Dir Christian Alvart. US/Germany. 2009. 108 mins

Pandorum

With its loopy mix of Alien-inspired sci-fi and marauding-mutant horror, Pandorum is likely to please hard core genre fans but leave everyone else feeling lost in space. The mid-level cast and lack of a well-known underlying property will be additional box office drawbacks for this latest joint venture from Resident Evil series partners Constantin Film and Impact Pictures. Ancillary markets, though, should produce decent returns.

Over-acting is endemic

This weekend’s wide North American opening through Overture Films produced a smaller than expected estimated gross of $4.4m, perhaps because the R-rated space outing was competing with PG-13 sci-fi entry Surrogates. But distributors that have acquired the film from Summit for international territories could have more success – all three Resident Evil films did significantly better internationally than domestically – and in Germany Constantin will be helped by local recognition for native son director Christian Alvart and supporting actor Antje Traue.

Most of the action takes place aboard a vast Noah’s Ark space ship transporting thousands of humans from the over-populated Earth to a distant Earth-like planet. When Payton (Dennis Quaid) and Bower (Ben Foster) wake up from space hibernation to take their shift crewing the vessel, they find the ship apparently deserted and rapidly losing power.
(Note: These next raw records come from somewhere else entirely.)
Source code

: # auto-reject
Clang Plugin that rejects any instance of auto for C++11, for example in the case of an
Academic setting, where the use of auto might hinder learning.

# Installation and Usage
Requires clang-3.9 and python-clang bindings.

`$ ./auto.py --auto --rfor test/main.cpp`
Bower sets off to repair the nuclear power source and along the way meets up with other desperate crew members: a tough cookie scientist (Traue), a buff Vietnamese agricultural expert (Cung Le) and a crazy cook (Eddie Rouse). Guiding Bower’s mission by radio, Payton encounters a twitchy young officer (Twilight’s Cam Gigandet) who seems to know more about the ship’s state than he’s letting on.

The real problem, however, is the horde of demonic-looking creatures who are occupying most of the ship.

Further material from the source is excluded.